De son côté, Sébastien Sauvage, d’Eco-sud, insiste pour que les résultats soient dévoilés en toute transparence. «S’il y a des vested interests ou pas, c’est à eux de le déclarer, pas nous. Je ne peux pas venir contester leur indépendance. Toutefois, ce que je demande, c’est que des contre-autopsies soient entreprises par des experts indépendants, autres que les Fisheries. Elle n’est pas suffisante.» Carina Gounden, écologiste, est également très remontée contre les propos de cette conférence de presse, qui viennent dédouaner partiellement le MV Wakashio. «On a l’impression qu’ils veulent retirer complétement Wakashio de l’équation, pourquoi ?»

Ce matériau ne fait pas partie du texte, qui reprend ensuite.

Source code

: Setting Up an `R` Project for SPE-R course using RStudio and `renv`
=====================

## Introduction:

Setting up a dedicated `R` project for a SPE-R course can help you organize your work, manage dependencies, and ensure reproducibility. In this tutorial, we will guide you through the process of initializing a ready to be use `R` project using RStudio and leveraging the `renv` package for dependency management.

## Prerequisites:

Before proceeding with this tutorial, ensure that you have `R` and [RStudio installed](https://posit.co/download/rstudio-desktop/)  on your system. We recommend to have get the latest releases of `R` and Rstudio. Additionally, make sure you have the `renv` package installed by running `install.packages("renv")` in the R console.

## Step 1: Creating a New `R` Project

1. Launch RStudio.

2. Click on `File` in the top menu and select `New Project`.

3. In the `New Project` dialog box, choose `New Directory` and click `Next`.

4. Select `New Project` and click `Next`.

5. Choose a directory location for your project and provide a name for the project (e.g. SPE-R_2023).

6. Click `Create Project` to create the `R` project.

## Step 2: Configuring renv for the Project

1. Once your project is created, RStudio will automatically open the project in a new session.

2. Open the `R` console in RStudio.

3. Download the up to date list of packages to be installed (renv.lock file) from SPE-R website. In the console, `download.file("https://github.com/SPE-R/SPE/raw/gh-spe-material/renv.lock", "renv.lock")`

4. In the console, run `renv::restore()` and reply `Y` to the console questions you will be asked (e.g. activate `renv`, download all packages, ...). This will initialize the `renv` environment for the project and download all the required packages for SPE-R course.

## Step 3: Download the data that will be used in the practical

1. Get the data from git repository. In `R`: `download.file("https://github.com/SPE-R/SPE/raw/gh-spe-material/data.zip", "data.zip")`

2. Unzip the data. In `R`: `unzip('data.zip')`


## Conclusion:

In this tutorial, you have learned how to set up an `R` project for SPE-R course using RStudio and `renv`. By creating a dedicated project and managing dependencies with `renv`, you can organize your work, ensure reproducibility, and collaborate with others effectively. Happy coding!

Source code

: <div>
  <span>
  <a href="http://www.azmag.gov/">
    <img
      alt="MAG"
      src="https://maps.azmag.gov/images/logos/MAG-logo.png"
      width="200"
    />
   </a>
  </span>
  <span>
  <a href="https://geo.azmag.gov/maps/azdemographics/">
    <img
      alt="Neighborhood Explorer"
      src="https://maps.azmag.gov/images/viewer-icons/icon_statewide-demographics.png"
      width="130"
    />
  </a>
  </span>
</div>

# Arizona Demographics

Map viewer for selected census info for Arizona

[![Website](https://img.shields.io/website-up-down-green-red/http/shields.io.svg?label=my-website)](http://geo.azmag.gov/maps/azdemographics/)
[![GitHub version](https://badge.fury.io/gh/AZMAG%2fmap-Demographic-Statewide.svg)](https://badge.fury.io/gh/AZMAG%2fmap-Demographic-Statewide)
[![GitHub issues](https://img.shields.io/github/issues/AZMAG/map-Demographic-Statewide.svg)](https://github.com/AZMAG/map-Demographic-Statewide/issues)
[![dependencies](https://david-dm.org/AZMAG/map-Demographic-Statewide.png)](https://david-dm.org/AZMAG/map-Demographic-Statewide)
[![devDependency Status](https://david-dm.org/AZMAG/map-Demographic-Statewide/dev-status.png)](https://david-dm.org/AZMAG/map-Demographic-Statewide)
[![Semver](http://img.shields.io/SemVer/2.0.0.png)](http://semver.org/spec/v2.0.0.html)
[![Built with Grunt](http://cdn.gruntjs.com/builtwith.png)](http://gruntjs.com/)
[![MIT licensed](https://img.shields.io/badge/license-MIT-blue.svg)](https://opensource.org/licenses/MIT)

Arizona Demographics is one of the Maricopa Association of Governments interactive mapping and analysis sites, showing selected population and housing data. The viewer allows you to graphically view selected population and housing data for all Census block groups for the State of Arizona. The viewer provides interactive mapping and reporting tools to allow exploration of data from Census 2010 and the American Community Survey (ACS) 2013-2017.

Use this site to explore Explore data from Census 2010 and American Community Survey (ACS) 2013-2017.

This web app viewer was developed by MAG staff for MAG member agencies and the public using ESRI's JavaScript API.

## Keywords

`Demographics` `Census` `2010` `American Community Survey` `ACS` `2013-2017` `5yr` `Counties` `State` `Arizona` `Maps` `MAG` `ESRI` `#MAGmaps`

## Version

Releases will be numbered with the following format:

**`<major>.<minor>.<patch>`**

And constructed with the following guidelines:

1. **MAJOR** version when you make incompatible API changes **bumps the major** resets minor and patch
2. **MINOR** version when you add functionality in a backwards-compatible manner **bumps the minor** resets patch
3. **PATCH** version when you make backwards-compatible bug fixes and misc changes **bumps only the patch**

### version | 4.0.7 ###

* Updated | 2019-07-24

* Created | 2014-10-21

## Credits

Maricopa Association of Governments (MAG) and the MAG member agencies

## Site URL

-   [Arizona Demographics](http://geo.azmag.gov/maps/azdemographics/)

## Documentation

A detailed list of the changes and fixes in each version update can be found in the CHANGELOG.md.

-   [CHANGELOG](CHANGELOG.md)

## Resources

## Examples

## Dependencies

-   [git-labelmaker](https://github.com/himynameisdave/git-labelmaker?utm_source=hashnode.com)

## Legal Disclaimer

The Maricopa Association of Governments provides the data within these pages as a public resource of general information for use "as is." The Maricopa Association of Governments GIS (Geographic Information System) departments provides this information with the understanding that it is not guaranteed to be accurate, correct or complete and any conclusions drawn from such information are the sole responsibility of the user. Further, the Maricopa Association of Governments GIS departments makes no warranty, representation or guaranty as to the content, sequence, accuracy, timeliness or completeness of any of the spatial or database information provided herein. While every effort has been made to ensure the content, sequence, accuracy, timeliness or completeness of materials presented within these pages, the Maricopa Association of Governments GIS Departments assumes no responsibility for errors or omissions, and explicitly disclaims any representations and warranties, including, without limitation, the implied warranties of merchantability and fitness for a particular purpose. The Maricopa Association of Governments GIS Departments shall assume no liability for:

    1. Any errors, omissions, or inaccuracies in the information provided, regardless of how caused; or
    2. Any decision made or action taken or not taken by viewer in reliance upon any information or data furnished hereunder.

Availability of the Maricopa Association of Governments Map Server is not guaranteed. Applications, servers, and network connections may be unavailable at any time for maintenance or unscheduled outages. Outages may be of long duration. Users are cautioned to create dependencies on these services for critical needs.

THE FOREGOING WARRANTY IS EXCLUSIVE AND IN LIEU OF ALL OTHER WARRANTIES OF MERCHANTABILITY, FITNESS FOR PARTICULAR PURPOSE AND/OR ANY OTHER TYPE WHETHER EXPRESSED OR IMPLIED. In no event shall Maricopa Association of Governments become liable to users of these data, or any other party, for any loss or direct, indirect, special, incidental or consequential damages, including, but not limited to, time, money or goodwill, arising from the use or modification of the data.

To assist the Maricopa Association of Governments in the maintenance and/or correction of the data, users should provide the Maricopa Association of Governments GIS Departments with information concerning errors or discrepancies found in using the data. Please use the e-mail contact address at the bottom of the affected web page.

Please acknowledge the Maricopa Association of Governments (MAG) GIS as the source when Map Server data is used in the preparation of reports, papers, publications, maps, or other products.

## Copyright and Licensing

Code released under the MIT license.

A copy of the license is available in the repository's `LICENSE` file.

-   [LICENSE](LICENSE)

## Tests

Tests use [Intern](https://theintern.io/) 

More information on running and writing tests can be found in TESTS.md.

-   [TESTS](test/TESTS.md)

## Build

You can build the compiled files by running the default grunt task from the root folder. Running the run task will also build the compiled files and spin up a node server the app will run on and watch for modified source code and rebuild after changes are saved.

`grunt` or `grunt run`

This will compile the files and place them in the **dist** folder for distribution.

Yan Von Arnim reconnaît qu’il est consultant externe à La Ferme Marine de Mahébourg. «Comme je le suis pour d’autres entreprises et institutions. Et alors ? Je ne comprends pas ces attaques.» Il souligne que les représentants de la MMCS n’ont jamais dit qu’il n’y avait pas de lien entre l’échouage des dauphins et le Wakashio mais qu’il n’y avait pas ni lien direct ni preuve directe de ce lien. De plus, «les fermes marines n’attirent pas les dauphins, en tout cas, pas ces dauphins retrouvés morts», indique-t-il. «En fait, les dauphins se réfugient dans les fermes car ils sont harcelés aussi par les bateaux de plaisance et de tourisme. C’est ça la vérité.» Il demande qu’on le dissocie de la politique. Quant à Jacqueline Sauzier et Hugues Vitry, ils n’ont pas donné suite à nos nombreux appels depuis hier matin.